JP 2023-132979A is an example of related art.

In the above-described work vehicle, by partitioning the electric transmission chamber and the gear transmission chamber from each other, it is possible to store different types of lubricating oil in the electric transmission chamber and the gear transmission chamber, such as storing lubricating oil suitable for cooling a motor generator in the electric transmission chamber and storing lubricating oil suitable for lubricating the gear transmission mechanism in the gear transmission chamber.

In such a work vehicle, the front transmission shaft will not influence the partition between the electric transmission chamber and the gear transmission chamber if the front transmission shaft extends toward the front of the body outside the electric transmission chamber. However, in this case, in order to provide a power transmission path through which the front transmission shaft passes outside the transmission case, it is necessary to change the shape of the transmission case, such as reducing the outer diameter of the portion of the transmission case that forms the electric transmission chamber.
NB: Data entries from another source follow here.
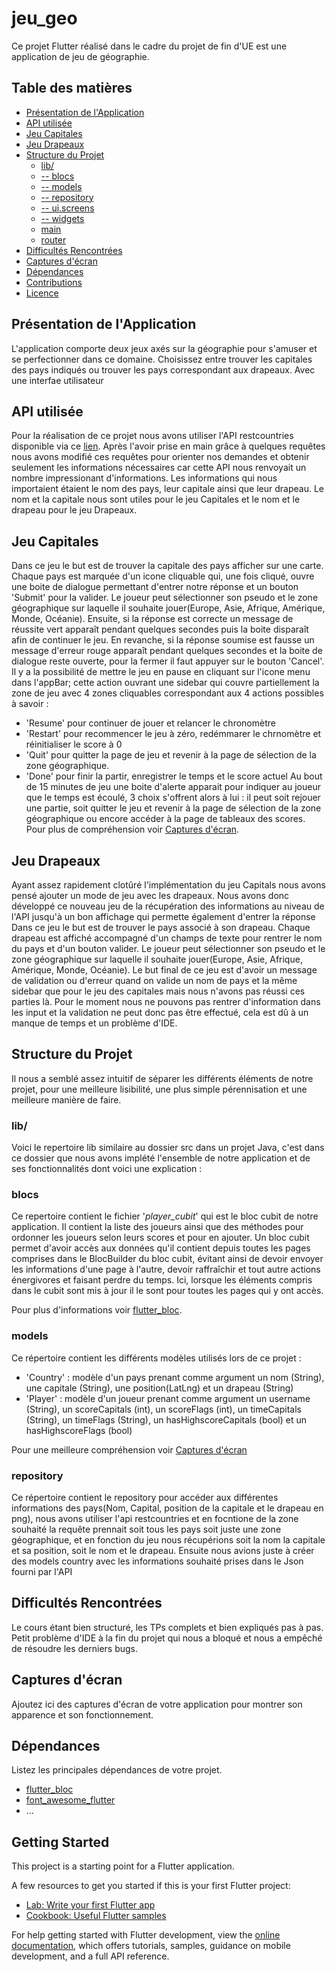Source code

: # jeu_geo

Ce projet Flutter réalisé dans le cadre du projet de fin d'UE est une application de jeu de géographie.

## Table des matières

- [Présentation de l'Application](#présentation-de-lapplication)
- [API utilisée](#api)
- [Jeu Capitales](#jeu-capitales)
- [Jeu Drapeaux](#jeu-drapeaux)
- [Structure du Projet](#structure-du-projet)
   - [lib/](#lib)
   - [-- blocs](#blocs)
   - [-- models](#models)
   - [-- repository](#repository)
   - [-- ui.screens](#ui.screens)
   - [-- widgets](#widgets)
   - [main](#main)
   - [router](#router)
- [Difficultés Rencontrées](#difficultés-rencontrées)
- [Captures d'écran](#captures-décran)
- [Dépendances](#dépendances)
- [Contributions](#contributions)
- [Licence](#licence)

## Présentation de l'Application
L'application comporte deux jeux axés sur la géographie pour s'amuser et se perfectionner dans ce domaine. Choisissez entre trouver les capitales des pays indiqués ou trouver les pays correspondant aux drapeaux. Avec une interfae utilisateur 
## API utilisée

Pour la réalisation de ce projet nous avons utiliser l'API restcountries disponible via ce [lien]([https://restcountries.com/v3.1/all?fields=name,capital,capitalInfo](https://restcountries.com)). Après l'avoir prise en main grâce à quelques requêtes nous avons modifié ces requêtes pour orienter nos demandes et obtenir seulement les informations nécessaires car cette API nous renvoyait un nombre impressionant d'informations. Les informations qui nous importaient étaient le nom des pays, leur capitale ainsi que leur drapeau. Le nom et la capitale nous sont utiles pour le jeu Capitales et le nom et le drapeau pour le jeu Drapeaux.

## Jeu Capitales
Dans ce jeu le but est de trouver la capitale des pays afficher sur une carte. Chaque pays est marquée d'un icone cliquable qui, une fois cliqué, ouvre une boite de dialogue permettant d'entrer notre réponse et un bouton 'Submit' pour la valider. 
Le joueur peut sélectionner son pseudo et le zone géographique sur laquelle il souhaite jouer(Europe, Asie, Afrique, Amérique, Monde, Océanie).
Ensuite, si la réponse est correcte un message de réussite vert apparaît pendant quelques secondes puis la boite disparaît afin de continuer le jeu. En revanche, si la réponse soumise est fausse un message d'erreur rouge apparaît pendant quelques secondes et la boite de dialogue reste ouverte, pour la fermer il faut appuyer sur le bouton 'Cancel'. Il y a la possibilité de mettre le jeu en pause en cliquant sur l'icone menu dans l'appBar; cette action ouvrant une sidebar qui couvre partiellement la zone de jeu avec 4 zones cliquables correspondant aux 4 actions possibles à savoir : 
   - 'Resume' pour continuer de jouer et relancer le chronomètre
   - 'Restart' pour recommencer le jeu à zéro, redémmarer le chrnomètre et réinitialiser le score à 0
   - 'Quit' pour quitter la page de jeu et revenir à la page de sélection de la zone géographique.
   - 'Done' pour finir la partir, enregistrer le temps et le score actuel
Au bout de 15 minutes de jeu une boite d'alerte apparait pour indiquer au joueur que le temps est écoulé, 3 choix s'offrent alors à lui : il peut soit rejouer une partie, soit quitter le jeu et revenir à la page de sélection de la zone géographique ou encore accéder à la page de tableaux des scores.
Pour plus de compréhension voir [Captures d'écran](#capture-decran-jeu-capitals).


## Jeu Drapeaux
Ayant assez rapidement clotûré l'implémentation du jeu Capitals nous avons pensé ajouter un mode de jeu avec les drapeaux. Nous avons donc développé ce nouveau jeu de la récupération des informations au niveau de l'API jusqu'à un bon affichage qui permette également d'entrer la réponse 
Dans ce jeu le but est de trouver le pays associé à son drapeau. Chaque drapeau est affiché accompagné d'un champs de texte pour rentrer le nom du pays et d'un bouton valider.
Le joueur peut sélectionner son pseudo et le zone géographique sur laquelle il souhaite jouer(Europe, Asie, Afrique, Amérique, Monde, Océanie).
Le but final de ce jeu est d'avoir un message de validation ou d'erreur quand on valide un nom de pays et la même sidebar que pour le jeu des capitales mais nous n'avons pas réussi ces parties là.
Pour le moment nous ne pouvons pas rentrer d'information dans les input et la validation ne peut donc pas être effectué, cela est dû à un manque de temps et un problème d'IDE.

## Structure du Projet

Il nous a semblé assez intuitif de séparer les différents éléments de notre projet, pour une meilleure lisibilité, une plus simple pérennisation et une meilleure manière de faire.

### lib/

Voici le repertoire lib similaire au dossier src dans un projet Java, c'est dans ce dossier que nous avons implété l'ensemble de notre application et de ses fonctionnalités dont voici une explication : 

### blocs

Ce repertoire contient le fichier '*player_cubit*' qui est le bloc cubit de notre application. Il contient la liste des joueurs ainsi que des méthodes pour ordonner les joueurs selon leurs scores et pour en ajouter. Un bloc cubit permet d'avoir accès aux données qu'il contient depuis toutes les pages comprises dans le BlocBuilder du bloc cubit, évitant ainsi de devoir envoyer les informations d'une page à l'autre, devoir raffraîchir et tout autre actions énergivores et faisant perdre du temps. Ici, lorsque les éléments compris dans le cubit sont mis à jour il le sont pour toutes les pages qui y ont accès.

Pour plus d'informations voir [flutter_bloc]([https://pub.dev/packages/flutter_bloc]). 

### models

Ce répertoire contient les différents modèles utilisés lors de ce projet : 
- 'Country' : modèle d'un pays prenant comme argument un nom (String), une capitale (String), une position(LatLng) et un drapeau (String) 
- 'Player' : modèle d'un joueur prenant comme argument un username (String), un scoreCapitals (int), un scoreFlags (int), un timeCapitals (String), un timeFlags (String), un hasHighscoreCapitals (bool) et un hasHighscoreFlags (bool)

Pour une meilleure compréhension voir [Captures d'écran](#capture-decran-models)

### repository

Ce répertoire contient le repository pour accéder aux différentes informations des pays(Nom, Capital, position de la capitale et le drapeau en png), nous avons utiliser l'api restcountries et en focntione de la zone souhaité la requête prennait soit tous les pays soit juste une zone géographique, et en fonction du jeu nous récupérions soit la nom la capitale et sa position, soit le nom et le drapeau.
Ensuite nous avions juste à créer des models country avec les informations souhaité prises dans le Json fourni par l'API

## Difficultés Rencontrées
Le cours étant bien structuré, les TPs complets et bien expliqués pas à pas.
Petit problème d'IDE à la fin du projet qui nous a bloqué et nous a empêché de résoudre les derniers bugs.

## Captures d'écran

Ajoutez ici des captures d'écran de votre application pour montrer son apparence et son fonctionnement.

## Dépendances

Listez les principales dépendances de votre projet.

- [flutter_bloc](https://pub.dev/packages/flutter_bloc)
- [font_awesome_flutter](https://pub.dev/packages/font_awesome_flutter)
- ...


## Getting Started

This project is a starting point for a Flutter application.

A few resources to get you started if this is your first Flutter project:

- [Lab: Write your first Flutter app](https://docs.flutter.dev/get-started/codelab)
- [Cookbook: Useful Flutter samples](https://docs.flutter.dev/cookbook)

For help getting started with Flutter development, view the
[online documentation](https://docs.flutter.dev/), which offers tutorials,
samples, guidance on mobile development, and a full API reference.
There is no need to change the shape of the transmission case if the front transmission shaft extends through the electric transmission chamber and extend frontward. However, in this case, the front transmission shaft extends through a partition wall provided in the transmission case to partition the electric transmission chamber and the gear transmission chamber from each other. For this reason, an oil seal is interposed between the partition wall and the front transmission shaft to prevent the flow of lubricating oil between the electric transmission chamber and the gear transmission chamber. However, it is not possible to completely prevent the flow of lubricating oil due to the characteristics of the oil seal.

Example embodiments of the present invention provide work vehicles in each of which the front transmission shaft can be extended frontward from the gear transmission mechanism while eliminating the need to change the shape of the transmission case and preventing the flow of lubricating oil between the electric transmission chamber and the gear transmission chamber.

A work vehicle according to an example embodiment of the present invention includes an engine, a hybrid transmission including an electric transmission section including a motor generator and a gear transmission section including a gear transmission mechanism but not a motor generator, the hybrid transmission being configured to change motive power from the engine and output the resulting motive power to a front travel device, a transmission case including an electric transmission chamber accommodating the electric transmission section and a gear transmission chamber accommodating the gear transmission section, with the gear transmission chamber located rearward of the electric transmission chamber, the gear transmission chamber and the electric transmission chamber being partitioned from each other; and a front transmission shaft extending frontward from the gear transmission portion to transmit motive power to the front travel device, wherein the transmission case includes a tube providing a power transmission path that passes through the electric transmission chamber in a front-rear direction while being partitioned from the electric transmission chamber, and the front transmission shaft passes through the power transmission path.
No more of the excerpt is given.